This Is Art – The effect of streaming services on the music industry

By Jack Rechsteiner, managing editor

How do you listen to music today? Probably Spotify or Bandcamp or Google Music or YouTube.

Gone are the days of listening to physical copies of music. Sure, some musical diehards (myself included) still purchase vinyl or cassettes to hold onto, but the majority of people only listen to music on digital formats. They don’t even make cars or laptops with CD players anymore. So the question on the mind of many musical artists is, what impact are streaming services having on the careers of aspiring musicians?

“You do make money from it, but just not as much as you would make back in the day when people bought physical albums.
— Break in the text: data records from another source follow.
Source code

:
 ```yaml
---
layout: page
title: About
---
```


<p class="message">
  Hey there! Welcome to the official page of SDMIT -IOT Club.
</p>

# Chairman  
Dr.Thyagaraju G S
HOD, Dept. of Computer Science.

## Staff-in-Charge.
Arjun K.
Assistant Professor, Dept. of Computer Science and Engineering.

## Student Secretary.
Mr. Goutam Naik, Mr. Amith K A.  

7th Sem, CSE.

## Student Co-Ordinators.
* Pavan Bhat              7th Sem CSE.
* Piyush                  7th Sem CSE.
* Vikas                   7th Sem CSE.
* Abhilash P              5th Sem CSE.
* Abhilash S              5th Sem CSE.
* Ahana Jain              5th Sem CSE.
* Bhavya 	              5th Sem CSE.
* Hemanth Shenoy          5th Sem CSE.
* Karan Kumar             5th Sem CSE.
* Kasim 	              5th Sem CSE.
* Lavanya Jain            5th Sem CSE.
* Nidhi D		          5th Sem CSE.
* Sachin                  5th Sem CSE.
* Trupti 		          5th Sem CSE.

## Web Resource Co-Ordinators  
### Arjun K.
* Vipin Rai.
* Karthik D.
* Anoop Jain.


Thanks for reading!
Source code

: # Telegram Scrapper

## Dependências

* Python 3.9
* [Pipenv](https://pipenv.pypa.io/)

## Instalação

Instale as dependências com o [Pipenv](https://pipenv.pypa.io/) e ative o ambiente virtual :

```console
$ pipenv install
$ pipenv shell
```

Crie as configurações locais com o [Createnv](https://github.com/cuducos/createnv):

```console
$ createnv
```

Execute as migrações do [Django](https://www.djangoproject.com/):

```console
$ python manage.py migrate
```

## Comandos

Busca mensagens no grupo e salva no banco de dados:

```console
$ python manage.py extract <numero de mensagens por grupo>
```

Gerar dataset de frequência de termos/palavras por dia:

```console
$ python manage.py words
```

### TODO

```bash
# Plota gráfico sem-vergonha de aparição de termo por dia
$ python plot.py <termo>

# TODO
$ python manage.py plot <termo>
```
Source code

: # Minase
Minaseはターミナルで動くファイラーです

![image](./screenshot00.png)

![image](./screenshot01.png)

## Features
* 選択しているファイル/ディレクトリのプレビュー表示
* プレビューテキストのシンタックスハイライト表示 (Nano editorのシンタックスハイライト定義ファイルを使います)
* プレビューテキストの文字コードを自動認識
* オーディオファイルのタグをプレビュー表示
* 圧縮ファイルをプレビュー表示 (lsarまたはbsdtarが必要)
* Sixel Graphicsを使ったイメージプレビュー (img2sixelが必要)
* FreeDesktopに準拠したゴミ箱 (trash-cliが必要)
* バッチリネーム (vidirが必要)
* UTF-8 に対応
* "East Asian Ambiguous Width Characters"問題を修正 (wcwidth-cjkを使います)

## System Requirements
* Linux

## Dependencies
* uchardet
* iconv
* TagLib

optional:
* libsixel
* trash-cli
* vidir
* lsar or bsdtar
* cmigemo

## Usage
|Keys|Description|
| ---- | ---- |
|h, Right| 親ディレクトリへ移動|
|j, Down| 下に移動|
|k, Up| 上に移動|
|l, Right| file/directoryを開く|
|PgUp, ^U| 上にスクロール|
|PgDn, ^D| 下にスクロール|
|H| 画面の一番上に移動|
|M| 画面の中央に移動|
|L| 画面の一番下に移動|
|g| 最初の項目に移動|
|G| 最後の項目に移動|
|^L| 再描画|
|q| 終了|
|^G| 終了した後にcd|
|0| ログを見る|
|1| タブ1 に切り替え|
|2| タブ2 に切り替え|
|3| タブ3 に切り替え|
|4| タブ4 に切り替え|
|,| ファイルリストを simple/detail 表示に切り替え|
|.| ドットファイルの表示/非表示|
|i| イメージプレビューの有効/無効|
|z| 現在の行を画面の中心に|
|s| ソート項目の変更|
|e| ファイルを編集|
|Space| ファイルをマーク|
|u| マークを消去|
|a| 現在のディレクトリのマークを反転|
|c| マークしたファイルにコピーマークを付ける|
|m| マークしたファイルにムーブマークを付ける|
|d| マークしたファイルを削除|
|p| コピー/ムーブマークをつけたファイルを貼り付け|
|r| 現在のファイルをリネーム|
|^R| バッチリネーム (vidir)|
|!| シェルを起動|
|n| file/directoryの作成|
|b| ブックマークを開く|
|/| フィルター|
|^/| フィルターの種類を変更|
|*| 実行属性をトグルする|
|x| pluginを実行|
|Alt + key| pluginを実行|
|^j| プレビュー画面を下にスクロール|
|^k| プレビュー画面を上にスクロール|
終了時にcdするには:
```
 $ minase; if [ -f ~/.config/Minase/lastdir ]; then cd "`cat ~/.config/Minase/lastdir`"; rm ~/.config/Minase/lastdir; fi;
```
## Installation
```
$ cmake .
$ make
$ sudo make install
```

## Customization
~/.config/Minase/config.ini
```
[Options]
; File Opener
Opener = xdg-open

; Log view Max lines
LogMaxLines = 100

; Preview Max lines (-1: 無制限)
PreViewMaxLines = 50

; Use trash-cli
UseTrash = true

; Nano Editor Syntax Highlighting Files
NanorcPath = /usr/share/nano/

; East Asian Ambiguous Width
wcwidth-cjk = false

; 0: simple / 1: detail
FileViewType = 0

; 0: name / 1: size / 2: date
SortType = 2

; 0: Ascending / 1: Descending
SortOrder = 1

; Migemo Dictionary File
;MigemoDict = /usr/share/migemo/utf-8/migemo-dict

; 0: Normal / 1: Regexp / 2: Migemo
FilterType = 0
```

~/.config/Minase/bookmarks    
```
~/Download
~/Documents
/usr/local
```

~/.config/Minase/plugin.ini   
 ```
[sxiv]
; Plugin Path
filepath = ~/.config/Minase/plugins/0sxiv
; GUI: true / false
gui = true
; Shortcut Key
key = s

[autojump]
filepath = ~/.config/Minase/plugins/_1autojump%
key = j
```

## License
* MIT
There is a market of people who still buy physical albums, such as people who really want to support the artist or people who like vinyl, but the majority of plays these days definitely come from streams,” says Josh Cowdrey, guitarist and vocalist for Detroit band You Rest You Joy Life.

On one hand, streaming is better than having Lars Ulrich yelling about Napster (if anyone remembers that court case about music torrenting in 2000.) That’s a lesser-of-two-evils answer, but it shows an industry shift that is hopefully moving in a better direction for the future.

“I see the good and bad on both sides. I think for younger bands it can be good as there’s now a market for everything, even the weirdest stuff. With the touch of a button you can find some random band who made a self-recorded EP in a basement in China. There’s also no pressure to make ‘mainstream accessible’ music because of this,” says Cowdrey.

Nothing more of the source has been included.